PhD defence: Probing the Morphology, Composition and Temperature of Olefin Polymerization Catalyst Particles with Microscopy an

The economic importance of polyolefins is undeniable with the annual production of polyethylene, polypropylene and related materials currently falling in the range of 100 Mt. Ever since supported transition metal-based catalysts were first used in the early 1950s to produce polyethylene under favorable process conditions, extensive research has been conducted to obtain a better structural and mechanistic understanding of these catalyst systems. Despite the undertaken efforts, several fundamental scientific questions remain concerning the influence of the reaction conditions, heat and mass transfer, as well as the localized build-up of pressure on the activities and morphologies of supported olefin polymerization catalysts.
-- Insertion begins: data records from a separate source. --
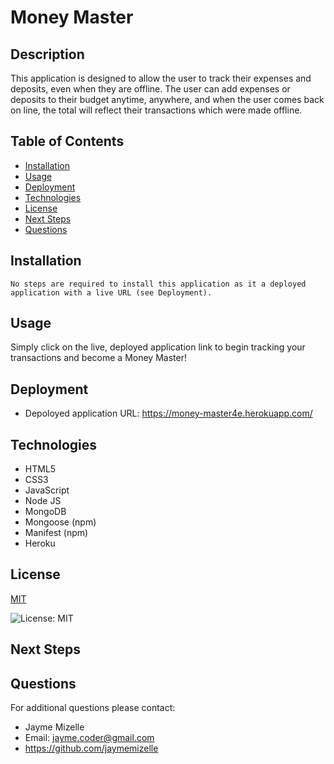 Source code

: 

# Money Master

## Description
This application is designed to allow the user to track their expenses and deposits, even when they are offline. The user can add expenses or deposits to their budget anytime, anywhere, and when the user comes back on line, the total will reflect their transactions which were made offline.

## Table of Contents
  - [Installation](#installation)
  - [Usage](#usage)
  - [Deployment](#deployment)
  - [Technologies](#technologies)
  - [License](#license)
  - [Next Steps](#next-steps)
  - [Questions](#questions)


## Installation
``` No steps are required to install this application as it a deployed application with a live URL (see Deployment). ```

## Usage
Simply click on the live, deployed application link to begin tracking your transactions and become a Money Master!

## Deployment
* Depoloyed application URL: https://money-master4e.herokuapp.com/

## Technologies
* HTML5
* CSS3
* JavaScript
* Node JS
* MongoDB
* Mongoose (npm)
* Manifest (npm)
* Heroku

## License


  [MIT](https://opensource.org/licenses/MIT)
  

  ![License: MIT](https://img.shields.io/badge/License-MIT-9cf)


## Next Steps


## Questions
For additional questions please contact:
* Jayme Mizelle
* Email: jayme.coder@gmail.com
* https://github.com/jaymemizelle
This PhD thesis describes how an analytical toolbox, consisting of various microscopy and spectroscopy techniques, was used to study the structure, composition and temperature of industrial-grade silica-supported ethylene polymerization catalysts, such as supported metallocene-based and Ziegler-Natta catalyst materials. Both families of heterogeneous catalysts were characterized in the early stages of active site genesis and polymer formation to elucidate structure-activity-morphology correlations at the single particle level.

The acquired insights can ultimately contribute to the optimization of established catalyst systems, thereby improving both the catalyst productivity and the product quality. With the recycling of polymers gaining momentum, the potential of the previously mentioned toolbox for the characterization of heterogeneous catalysts in the field of chemical polyolefin recycling is also discussed.